───── DATASET EXTRACT

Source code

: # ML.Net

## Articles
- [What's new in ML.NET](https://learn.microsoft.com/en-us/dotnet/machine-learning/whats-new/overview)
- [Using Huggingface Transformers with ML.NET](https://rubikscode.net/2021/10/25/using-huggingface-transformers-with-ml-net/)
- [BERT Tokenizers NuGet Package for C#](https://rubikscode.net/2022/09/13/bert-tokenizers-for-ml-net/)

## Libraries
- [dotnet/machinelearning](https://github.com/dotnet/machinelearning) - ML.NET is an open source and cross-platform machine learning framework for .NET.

──────────

ABOUT THIS EXERCISE: In the records above, copy exactly the lines from the one that contains "- [What's new" through the last, and nothing else.

EXERCISE OUTPUT:
- [What's new in ML.NET](https://learn.microsoft.com/en-us/dotnet/machine-learning/whats-new/overview)
- [Using Huggingface Transformers with ML.NET](https://rubikscode.net/2021/10/25/using-huggingface-transformers-with-ml-net/)
- [BERT Tokenizers NuGet Package for C#](https://rubikscode.net/2022/09/13/bert-tokenizers-for-ml-net/)

## Libraries
- [dotnet/machinelearning](https://github.com/dotnet/machinelearning) - ML.NET is an open source and cross-platform machine learning framework for .NET.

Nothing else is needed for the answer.